# Question about kefir



## FireStorm (Nov 9, 2013)

When I make Hans's raw grind, I mix Kefir in. So he's getting a little every day and he seems to be fine. He doesn't have allergies, though.


----------



## Poodlebeguiled (May 27, 2013)

Goat Milk For Dogs - Dogs Naturally Magazine

Read this. Goats milk is the way to go for sure. Sounds like a good thing to try, even though it may not be a natural thing for adult dogs to drink milk. lol. You could try and see how things go.


----------



## Poodlemanic (Jun 27, 2016)

Kefir is so darn good for people, and dogs benefit from probiotics too. I think it would be good for them, unless they have a specific reaction to it. Why don't you try it just a little at a time? My dogs love goats' milk too!


----------



## BorderKelpie (Dec 3, 2011)

Yay! Thanks guys!

The dogs will be thrilled with this news. lol

Poodlebeguiled, thank you for the link. New fun stuff to try! 

:-D


----------



## Poodlebeguiled (May 27, 2013)

Let us know how they like it and what it does for them health wise.

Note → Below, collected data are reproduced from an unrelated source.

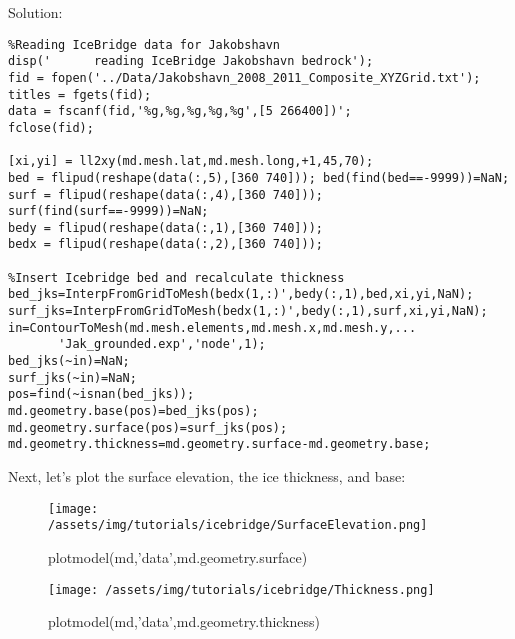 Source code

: Solution:
\begin{verbatim}%Reading IceBridge data for Jakobshavn
disp('      reading IceBridge Jakobshavn bedrock');
fid = fopen('../Data/Jakobshavn_2008_2011_Composite_XYZGrid.txt');
titles = fgets(fid); 
data = fscanf(fid,'%g,%g,%g,%g,%g',[5 266400])';
fclose(fid);

[xi,yi] = ll2xy(md.mesh.lat,md.mesh.long,+1,45,70);
bed = flipud(reshape(data(:,5),[360 740])); bed(find(bed==-9999))=NaN;
surf = flipud(reshape(data(:,4),[360 740])); surf(find(surf==-9999))=NaN;
bedy = flipud(reshape(data(:,1),[360 740]));
bedx = flipud(reshape(data(:,2),[360 740]));

%Insert Icebridge bed and recalculate thickness
bed_jks=InterpFromGridToMesh(bedx(1,:)',bedy(:,1),bed,xi,yi,NaN);
surf_jks=InterpFromGridToMesh(bedx(1,:)',bedy(:,1),surf,xi,yi,NaN);
in=ContourToMesh(md.mesh.elements,md.mesh.x,md.mesh.y,...
	   'Jak_grounded.exp','node',1);
bed_jks(~in)=NaN;
surf_jks(~in)=NaN;
pos=find(~isnan(bed_jks));
md.geometry.base(pos)=bed_jks(pos);
md.geometry.surface(pos)=surf_jks(pos);
md.geometry.thickness=md.geometry.surface-md.geometry.base;\end{verbatim}

Next, let's plot the surface elevation, the ice thickness, and base:
\begin{figure}[H]
	\begin{center}
	\texttt{[image: /assets/img/tutorials/icebridge/SurfaceElevation.png]}
	\caption{plotmodel(md,'data',md.geometry.surface)}
	\end{center}
\end{figure}

\begin{figure}[H]
	\begin{center}
	\texttt{[image: /assets/img/tutorials/icebridge/Thickness.png]}
	\caption{plotmodel(md,'data',md.geometry.thickness)}
	\end{center}
\end{figure}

It would be interesting to know. Good luck!


----------



## kontiki (Apr 6, 2013)

Oh, I miss fresh goats milk for myself! Sure wish I still had a local source. I haven't tried kefir with my spoo, but he sure loves organic plain yogurt.


----------



## BorderKelpie (Dec 3, 2011)

I haven't tried the kefir yet, but, boy do they love their goat milk soaked kibble!


----------